Source: The Vascular Flora of British Columbia, draft 2014
Author: Jamie Fenneman

Family Information

Primulaceae:

Annual, biennial, or perennial forbs; scapose; from fibrous roots, short rhizome, or branched caudex, occasionally mat-forming or cespitose. Scapes ascending to erect, solitary or several per plant, unbranched. Leaves all basal, often rosulate, simple, unlobed, entire to toothed, subsessile to stalked, glabrous to pubescent, sometime glandular. Inflorescence a terminal, bracteate umbel, or flowers solitary. Flowers radially symmetric, 5-merous, bisexual, stalked; corolla campanulate or tubular to salviform, lobes sometimes sharply reflexed, usually whitish or pinkish to deep magenta, 4- to 5-lobed; calyces 4- to 5-lobed; stamens 5; filaments distinct or partially connate; ovary superior; style 1. Fruits 5-chambered dehiscent capsules, valvate to circumcissile. Genera 20, species ca. 600 (4 genera, 15 spp. in B.C.). Widespread in arctic, temperate, and subtropical regions of the northern hemisphere; disjunct in equatorial regions (e.g., e Africa, Indonesia) and in the southern hemisphere (e.g., s South America).

Non-scapose genera that were formerly included in Primulaceae ( Anagallis, Glaux, Lysimachia, Trientalis) have now been moved to Myrsinaceae (Källersjö et al. 2000, Trift et al. 2002, Cholewa and Kelso 2009). Many species in this family have a pronounced association with calcareous environments and are subsequently rather locally distributed within the province. Primulaceae contains a number of very showy species, and several genera have become important ornamentals in the horticultural trade (e.g., Primula, Dodecatheon).

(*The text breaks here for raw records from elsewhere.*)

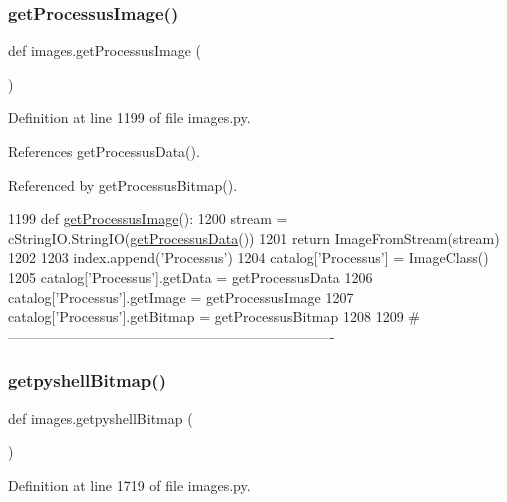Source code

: \subsubsection{\texorpdfstring{get\+Processus\+Image()}{getProcessusImage()}}
{\footnotesize\ttfamily def images.\+get\+Processus\+Image (\begin{DoxyParamCaption}{ }\end{DoxyParamCaption})}



Definition at line 1199 of file images.\+py.



References get\+Processus\+Data().



Referenced by get\+Processus\+Bitmap().


\begin{DoxyCode}
1199 \textcolor{keyword}{def }\hyperlink{namespaceimages_a6c329db2429a821439f24528acc6ad29}{getProcessusImage}():
1200     stream = cStringIO.StringIO(\hyperlink{namespaceimages_add9d06810f66b7f5621d259a3a02df09}{getProcessusData}())
1201     \textcolor{keywordflow}{return} ImageFromStream(stream)
1202 
1203 index.append(\textcolor{stringliteral}{'Processus'})
1204 catalog[\textcolor{stringliteral}{'Processus'}] = ImageClass()
1205 catalog[\textcolor{stringliteral}{'Processus'}].getData = getProcessusData
1206 catalog[\textcolor{stringliteral}{'Processus'}].getImage = getProcessusImage
1207 catalog[\textcolor{stringliteral}{'Processus'}].getBitmap = getProcessusBitmap
1208 
1209 \textcolor{comment}{#----------------------------------------------------------------------}
\end{DoxyCode}
\mbox{\label{namespaceimages_a09ec6a51e2a48611d87400f71f606d42}} 
\subsubsection{\texorpdfstring{getpyshell\+Bitmap()}{getpyshellBitmap()}}
{\footnotesize\ttfamily def images.\+getpyshell\+Bitmap (\begin{DoxyParamCaption}{ }\end{DoxyParamCaption})}



Definition at line 1719 of file images.\+py.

Key to the Genera of Primulaceae

1a. Corolla lobes >2 times as long as the tube, sharply reflexed; stamens far exserted; filaments often at least partially connate (distinct in some species) .........................................................................Dodecatheon

1b. Corolla lobes less than twice as long as the tube, not reflexed; stamens included; filaments never connate…………………….........................2

2a. Calyces keeled (at least on the tube); plants densely cespitose (cushion-like) or mat-forming perennials with clusters of leaves at the bases of the scapes (rarely taprooted biennials), corollas rose-pink (fading to lavender, rarely to whitish).…...............................................Douglasia

2b. Calyces not keeled or only weakly keeled in fruit; plants taprooted annuals or perennials from fibrous roots or short rhizomes, or if mat-forming perennials (i.e., Androsace chamaejasme), then corollas white or pink-tinged with a yellow or pink throat..……………………….……………………………………………………………………………………...................................3

3a. Corollas constricted at the throat, magenta to lavender (rarely white), usually >7 mm across; plants never densely grey-hairy… ………………………………………………………...…………………………………………………..................................................Primula

3b. Corollas not constricted at the throat, white (sometimes fading pinkish in A. chamaejasme), usually <5 mm across (if >5 mm, then plants densely grey-hairy)…….……….......................................................……Androsace


Source: The Vascular Flora of British Columbia, draft 2014.
Author: Jamie Fenneman

Genus Information

Fibrous-rooted, scapose, perennial herbs. Scapes ascending to erect, unbranched. Leaves all basal, in a single rosette, petioles absent or obscure. Inflorescence a terminal, usually bracteate umbel of 2-25 flowers (flowers sometimes solitary). Flowers pink to violet (rarely white), usually with yellow centre; corollas salverform, constricted at the throat, 5-lobed, the lobes shallowly to deeply cleft; calyces campanulate to cylindrical, usually unkeeled (sometimes weakly keeled in fruit), 5-lobed; stamens included; homostylous or distylous. Capsules globose to cylindrical, 5-valvate. About 500 spp. (4 spp. in B.C.); widespread throughout Eurasia, Africa, and the Americas, especially in arctic, alpine, and boreal environments.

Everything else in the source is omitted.